Empire, by Orson Scott Card (2006) (Publisher: Tom Doherty/TOR)
Maybe there's a great novel out there which chronicles a new American civil war fought not on lines of North and South, but Left and Right. This book isn't that novel. Spoilers below.
You can usually tell a novelist hasn't done his or her job terribly effectively if they feel compelled to include an Afterword which explains just what the novel you've just read is actually about. In this case, Orson Scott Card, after spending 340 hardcover pages telling his at times pedantic story, nevertheless sees a need to delineate again that political rhetoric in the US is approaching a tipping point where resort to arms is, if not inevitable, at least likely. It's the Powerpoint presentation style of storytelling: tell them what you're going to tell them, tell them, then tell them what you just told them. That may make MBA students giddy, but it makes for a lousy novel.
The premise is enough to make sci-fi fans, alt-history fans and fans of just plain stories salivate: what if the polarized American polity ruptured into warring factions based on crude "Red State" / "Blue State" ideologies?
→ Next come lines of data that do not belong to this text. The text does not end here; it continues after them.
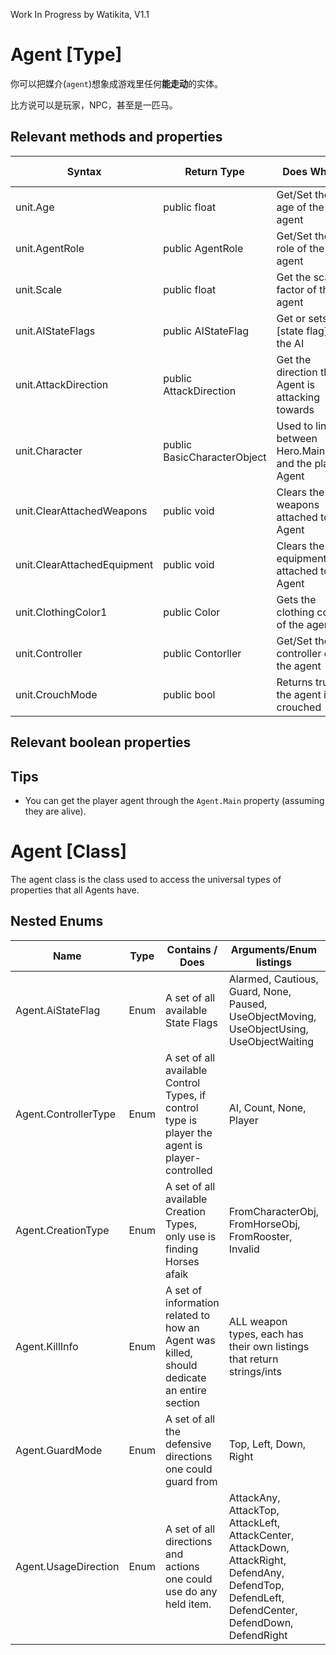 Work In Progress by Watikita, V1.1
# Agent [Type]

你可以把媒介(`agent`)想象成游戏里任何**能走动**的实体。

比方说可以是玩家，NPC，甚至是一匹马。

## Relevant methods and properties

| Syntax                      | Return Type                 | Does What?                                              | Available Values/Extensions            | Example                                         |
|-----------------------------|-----------------------------|---------------------------------------------------------|----------------------------------------|-------------------------------------------------|
| unit.Age                    | public float                | Get/Set the age of the agent                            | N/A                                    | `float age = unit.Age`                          |
| unit.AgentRole              | public AgentRole            | Get/Set the role of the agent                           | I have no idea.                        | I have no idea.                                 |
| unit.Scale                  | public float                | Get the scaling factor of the agent                     | N/A                                    | `float scale = unit.Scale`                      |
| unit.AIStateFlags           | public AIStateFlag          | Get or sets the [state flag] of the AI                  | Alarmed, Cautious, Guard, None, Paused | `unit.AIStateFlags = Agent.AIStateFlag.Alarmed` |
| unit.AttackDirection        | public AttackDirection      | Get the direction the Agent is attacking towards        | Top, Left, Down, Right                 |                                                 |
| unit.Character              | public BasicCharacterObject | Used to link between Hero.MainHero and the player Agent | [unit.Character]                       |                                                 |
| unit.ClearAttachedWeapons   | public void                 | Clears the weapons attached to the Agent                | N/A                                    | Method                                          |
| unit.ClearAttachedEquipment | public void                 | Clears the equipment attached to the Agent              | N/A                                    | Method                                          |
| unit.ClothingColor1         | public Color                | Gets the clothing color of the agent                    | N/A                                    | I have no idea.                                 |
| unit.Controller             | public Contorller           | Get/Set the controller of the agent                     | Player, AI                             | I have no idea.                                 |
| unit.CrouchMode             | public bool                 | Returns true if the agent is crouched                   | N/A                                    | bool crouch = unit.CrouchMode;                  |

## Relevant boolean properties


## Tips

* You can get the player agent through the `Agent.Main` property (assuming they are alive).

# Agent [Class]
 The agent class is the class used to access the universal types of properties that all Agents have.
 
## Nested Enums

| Name                 | Type | Contains / Does                                                                                | Arguments/Enum listings                                                                                                                          | Tips                                                                       |
|----------------------|------|------------------------------------------------------------------------------------------------|--------------------------------------------------------------------------------------------------------------------------------------------------|----------------------------------------------------------------------------|
| Agent.AiStateFlag    | Enum | A set of all available State Flags                                                             | Alarmed, Cautious, Guard, None, Paused, UseObjectMoving, UseObjectUsing, UseObjectWaiting                                                        |                                                                            |
| Agent.ControllerType | Enum | A set of all available Control Types, if control type is player the agent is player-controlled | AI, Count, None, Player                                                                                                                          | Can be also use with Agent.Main.ControllerType to set to player controller |
| Agent.CreationType   | Enum | A set of all available Creation Types, only use is finding Horses afaik                        | FromCharacterObj, FromHorseObj, FromRooster, Invalid                                                                                             |                                                                            |
| Agent.KillInfo       | Enum | A set of information related to how an Agent was killed, should dedicate an entire section     | ALL weapon types, each has their own listings that return strings/ints                                                                           |                                                                            |
| Agent.GuardMode      | Enum | A set of all the defensive directions one could guard from                                     | Top, Left, Down, Right                                                                                                                           |                                                                            |
| Agent.UsageDirection | Enum | A set of all directions and actions one could use do any held item.                            | AttackAny, AttackTop, AttackLeft, AttackCenter, AttackDown, AttackRight, DefendAny, DefendTop, DefendLeft, DefendCenter, DefendDown, DefendRight |                                                                            |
There would seem to be a lot that could be done with that. Unfortunately, almost none of it is done in this book. Part of the reason may be revealed in the Afterword: the book was written as part of a proposed "entertainment franchise", set to include video games and other unspecified products. Virtually any story would suffer from being hemmed in by a business plan.
The most obvious problems with Card's story are, first, the characters are essentially just vehicles for plot points, and, second, very little of the reactions of the inhabitants of the story's world ring very true. Many of the characters are entirely interchangeable: the contingent of military "good guys" are only distinguishable by nicknames and, at least in the case of the two primary protagonists, family relations: one is married with kids, the other isn't. After that, they're all just monickers. Moreover, certainly for the first half of the book, the characters are little more than pinballs, ricocheting from one plot point to another, occasionally spouting off point/counterpoint musings meant to count as philosophical.
As fundamental as the lack of enjoyable characters are, what struck me as even more of a problem is that the way the world unfolds just doesn't read plausibly. What sets everything off is a terrorist attack on the White House which kills the President and members of his Cabinet (the VP is killed in a separate attack on his car) - but nobody seems terribly perturbed by any of this. There is little or no emotional or psychological reaction among the characters chronicled, and even the broader world seems to trundle along as if nothing more important than another pop tart entering rehab has occurred - there are references to the news channels providing wall-to-wall coverage, but there is no visceral impact arising from a major terror attack on the seat of the US government. When New York City is taken over by the forces of the "Progressive Restoration" (using mechanoid invaders), again, nobody seems to much care - the narrative describes the "wait and see" approach taken by the diplomatic corps of other countries, but you get almost no sense that either the primary characters or anyone else in the United States reacts to this series of events with either surprise, outrage, happiness, disbelief, shock, anger or any other recognizable emotion. Everybody just moves along to the next milestone in the plot.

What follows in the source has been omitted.